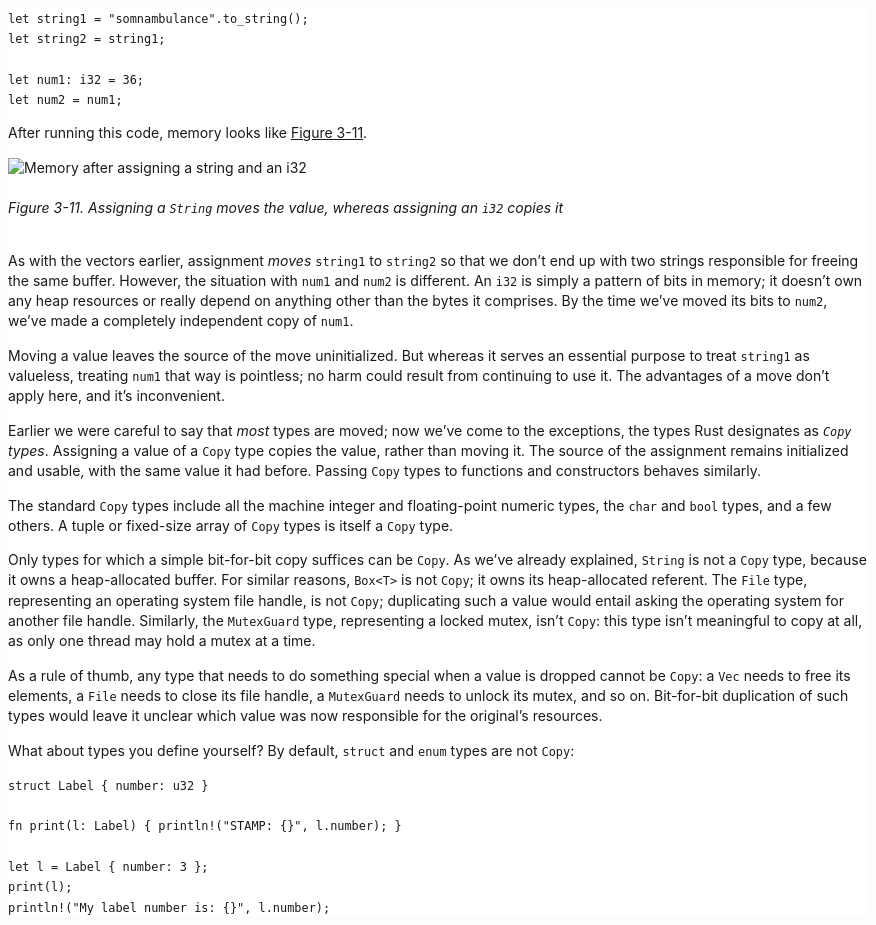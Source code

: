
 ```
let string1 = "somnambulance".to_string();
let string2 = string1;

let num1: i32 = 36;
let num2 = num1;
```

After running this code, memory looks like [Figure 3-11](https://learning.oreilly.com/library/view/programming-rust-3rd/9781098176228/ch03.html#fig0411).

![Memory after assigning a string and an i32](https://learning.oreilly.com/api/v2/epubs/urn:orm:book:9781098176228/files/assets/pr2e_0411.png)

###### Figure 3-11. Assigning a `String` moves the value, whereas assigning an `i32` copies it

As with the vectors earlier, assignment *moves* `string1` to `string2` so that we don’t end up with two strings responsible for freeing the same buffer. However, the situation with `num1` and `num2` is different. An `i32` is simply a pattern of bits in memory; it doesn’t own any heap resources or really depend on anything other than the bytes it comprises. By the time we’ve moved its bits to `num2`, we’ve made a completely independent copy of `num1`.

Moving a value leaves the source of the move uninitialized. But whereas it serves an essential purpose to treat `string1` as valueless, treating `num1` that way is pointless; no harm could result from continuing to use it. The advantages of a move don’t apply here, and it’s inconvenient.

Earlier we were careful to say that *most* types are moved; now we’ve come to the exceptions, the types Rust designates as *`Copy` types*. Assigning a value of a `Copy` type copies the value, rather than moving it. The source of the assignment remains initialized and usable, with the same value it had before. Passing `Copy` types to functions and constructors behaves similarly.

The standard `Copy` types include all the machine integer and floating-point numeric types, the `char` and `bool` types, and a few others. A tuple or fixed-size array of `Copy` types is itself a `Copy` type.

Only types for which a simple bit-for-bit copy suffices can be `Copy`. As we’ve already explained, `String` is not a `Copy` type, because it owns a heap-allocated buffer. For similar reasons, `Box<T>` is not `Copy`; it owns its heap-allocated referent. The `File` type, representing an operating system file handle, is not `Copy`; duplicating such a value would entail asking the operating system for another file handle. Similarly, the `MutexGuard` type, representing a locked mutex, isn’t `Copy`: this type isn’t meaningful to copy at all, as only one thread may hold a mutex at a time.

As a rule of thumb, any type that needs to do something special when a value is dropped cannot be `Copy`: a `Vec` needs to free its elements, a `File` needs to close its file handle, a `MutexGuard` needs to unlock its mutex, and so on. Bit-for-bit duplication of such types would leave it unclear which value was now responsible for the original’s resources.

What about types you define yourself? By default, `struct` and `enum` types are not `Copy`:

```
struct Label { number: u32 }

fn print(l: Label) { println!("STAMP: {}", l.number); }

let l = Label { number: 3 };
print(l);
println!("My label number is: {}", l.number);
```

====================

- WORK REQUEST -
Using the entries above, give again exactly the lines from the line holding "After running this" through the line holding "after assigning a". Include both end lines and nothing else.

- OUTPUT OF THE EXERCISE -
After running this code, memory looks like [Figure 3-11](https://learning.oreilly.com/library/view/programming-rust-3rd/9781098176228/ch03.html#fig0411).

![Memory after assigning a string and an i32](https://learning.oreilly.com/api/v2/epubs/urn:orm:book:9781098176228/files/assets/pr2e_0411.png)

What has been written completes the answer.